# Rover Logic 

All the logic comes together across all use-cases here. Load all models, create widgets for display, and do the entire logic for each of the use-case situations

Start with importing all libraries

In [2]:
import torch
import torchvision
import torch.nn.functional as F
import numpy as np
import cv2
import time
from jetbot import bgr8_to_jpeg
from jetbot import Camera
from jetbot import Robot
from IPython.display import display
from jetbot import ObjectDetector
import ipywidgets.widgets as widgets

Load labels from the COCO dataset into a list to serve as a lookup table for object IDs for display around bounding boxes

In [3]:
labels_list = open("ms-coco-labels.txt",'r').read().split('\n')

Load the COCO model for object identification with 91 classes of objects. 

This model is used for object identification, navigation goal setting and object following. This model is not used for collision avoidance.
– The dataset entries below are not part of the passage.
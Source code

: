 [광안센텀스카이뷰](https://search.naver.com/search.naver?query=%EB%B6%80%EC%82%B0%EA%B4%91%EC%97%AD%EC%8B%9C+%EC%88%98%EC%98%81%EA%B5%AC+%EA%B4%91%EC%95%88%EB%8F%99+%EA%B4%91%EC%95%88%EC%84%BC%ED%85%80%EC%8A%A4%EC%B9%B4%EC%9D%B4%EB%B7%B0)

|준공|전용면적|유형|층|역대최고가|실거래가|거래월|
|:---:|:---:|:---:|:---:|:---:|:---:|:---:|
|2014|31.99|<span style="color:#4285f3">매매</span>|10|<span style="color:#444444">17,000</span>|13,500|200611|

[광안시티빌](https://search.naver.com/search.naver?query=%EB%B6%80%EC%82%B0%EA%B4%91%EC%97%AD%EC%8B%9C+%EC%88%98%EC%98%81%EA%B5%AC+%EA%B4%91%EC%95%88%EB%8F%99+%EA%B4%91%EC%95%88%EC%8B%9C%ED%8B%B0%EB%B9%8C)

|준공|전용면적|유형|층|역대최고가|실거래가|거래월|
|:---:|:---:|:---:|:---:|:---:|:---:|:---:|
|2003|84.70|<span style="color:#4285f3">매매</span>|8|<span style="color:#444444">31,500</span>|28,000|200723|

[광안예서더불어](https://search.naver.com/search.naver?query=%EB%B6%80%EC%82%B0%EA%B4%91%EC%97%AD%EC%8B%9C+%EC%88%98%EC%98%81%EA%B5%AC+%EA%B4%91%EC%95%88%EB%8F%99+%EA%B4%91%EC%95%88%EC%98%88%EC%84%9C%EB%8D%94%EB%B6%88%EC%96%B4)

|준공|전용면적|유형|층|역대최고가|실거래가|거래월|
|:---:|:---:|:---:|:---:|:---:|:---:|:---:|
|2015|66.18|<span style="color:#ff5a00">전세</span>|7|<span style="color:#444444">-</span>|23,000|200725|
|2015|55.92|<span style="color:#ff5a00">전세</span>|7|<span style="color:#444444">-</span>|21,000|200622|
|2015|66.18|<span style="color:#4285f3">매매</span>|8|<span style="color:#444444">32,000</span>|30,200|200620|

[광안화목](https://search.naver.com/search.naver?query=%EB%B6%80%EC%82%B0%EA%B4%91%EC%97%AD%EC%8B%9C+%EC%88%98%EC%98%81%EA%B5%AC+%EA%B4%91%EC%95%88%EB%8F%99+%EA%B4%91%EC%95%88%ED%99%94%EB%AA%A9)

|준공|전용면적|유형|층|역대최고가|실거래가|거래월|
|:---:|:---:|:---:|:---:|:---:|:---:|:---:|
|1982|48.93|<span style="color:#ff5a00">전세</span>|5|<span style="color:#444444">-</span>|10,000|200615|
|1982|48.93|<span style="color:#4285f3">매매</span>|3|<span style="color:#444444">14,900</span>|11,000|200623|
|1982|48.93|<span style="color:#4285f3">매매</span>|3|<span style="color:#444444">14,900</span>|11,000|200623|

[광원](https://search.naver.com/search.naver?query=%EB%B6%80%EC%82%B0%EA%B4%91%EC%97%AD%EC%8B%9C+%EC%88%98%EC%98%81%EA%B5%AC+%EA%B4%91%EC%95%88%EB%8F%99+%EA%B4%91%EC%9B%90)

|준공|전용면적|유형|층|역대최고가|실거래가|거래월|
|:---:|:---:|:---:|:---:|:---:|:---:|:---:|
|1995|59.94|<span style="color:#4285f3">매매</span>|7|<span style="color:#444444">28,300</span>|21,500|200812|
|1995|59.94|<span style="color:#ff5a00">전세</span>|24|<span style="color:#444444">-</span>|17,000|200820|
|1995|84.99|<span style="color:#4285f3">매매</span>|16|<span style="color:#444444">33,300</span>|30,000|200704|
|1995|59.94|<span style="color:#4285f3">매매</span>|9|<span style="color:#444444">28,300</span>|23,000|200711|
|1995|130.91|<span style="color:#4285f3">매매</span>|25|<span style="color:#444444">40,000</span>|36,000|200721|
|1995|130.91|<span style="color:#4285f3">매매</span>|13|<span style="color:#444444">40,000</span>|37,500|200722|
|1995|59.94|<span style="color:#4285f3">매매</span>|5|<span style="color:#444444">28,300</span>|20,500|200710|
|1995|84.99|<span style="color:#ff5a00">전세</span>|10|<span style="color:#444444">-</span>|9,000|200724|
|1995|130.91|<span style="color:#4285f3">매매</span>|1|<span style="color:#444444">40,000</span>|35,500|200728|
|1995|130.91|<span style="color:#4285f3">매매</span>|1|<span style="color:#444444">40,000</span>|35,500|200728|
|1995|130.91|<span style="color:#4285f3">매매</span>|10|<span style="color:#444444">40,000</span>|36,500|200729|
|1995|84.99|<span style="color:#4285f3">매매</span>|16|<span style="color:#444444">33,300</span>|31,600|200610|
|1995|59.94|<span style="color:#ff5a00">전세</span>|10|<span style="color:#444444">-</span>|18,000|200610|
I do not do transfer learning on this model because the rover will not know the exact types of objects on a new planet or moon. I use this model as is

In [4]:
model = ObjectDetector('ssd_mobilenet_v2_coco.engine')

Load the collision avoidance model. This model is trained to classify objects in the camera's view into 2 classes - too near with high risk of collision vs low risk of collision. What the neural network has actually learned is amount of floor visible that's safe vs unsafe. 

In [5]:
collision_model = torchvision.models.alexnet(pretrained=False)
collision_model.classifier[6] = torch.nn.Linear(collision_model.classifier[6].in_features, 2)
collision_model.load_state_dict(torch.load('best_model.pth'))
device = torch.device('cuda')
collision_model = collision_model.to(device)

mean = 255.0 * np.array([0.485, 0.456, 0.406])
stdev = 255.0 * np.array([0.229, 0.224, 0.225])

normalize = torchvision.transforms.Normalize(mean, stdev)

Preprocessing of images captured in a neat helper function

In [6]:
def preprocess(camera_value):
    global device, normalize
    x = camera_value
    x = cv2.resize(x, (224, 224))
    x = cv2.cvtColor(x, cv2.COLOR_BGR2RGB)
    x = x.transpose((2, 0, 1))
    x = torch.from_numpy(x).float()
    x = normalize(x)
    x = x.to(device)
    x = x[None, ...]
    return x

Initialize the camera, and set FPS at 5, which is sufficient for our needs and allows functioning without lag

In [7]:
camera = Camera.instance(width=300, height=300, capture_width=300, capture_height=300, fps=5)

Create all visual widgets of interest

In [8]:
image_widget = widgets.Image(format='jpeg', width=300, height=300)
width = int(image_widget.width)
height = int(image_widget.height)

blocked_widget = widgets.FloatSlider(min=0.0, max=1.0, value=0.0, description='blocked')
speed_widget = widgets.FloatSlider(value=0.2, min=0.0, max=1.0, description='speed')
turn_gain_widget = widgets.FloatSlider(value=0.2, min=0.0, max=2.0, description='turn gain')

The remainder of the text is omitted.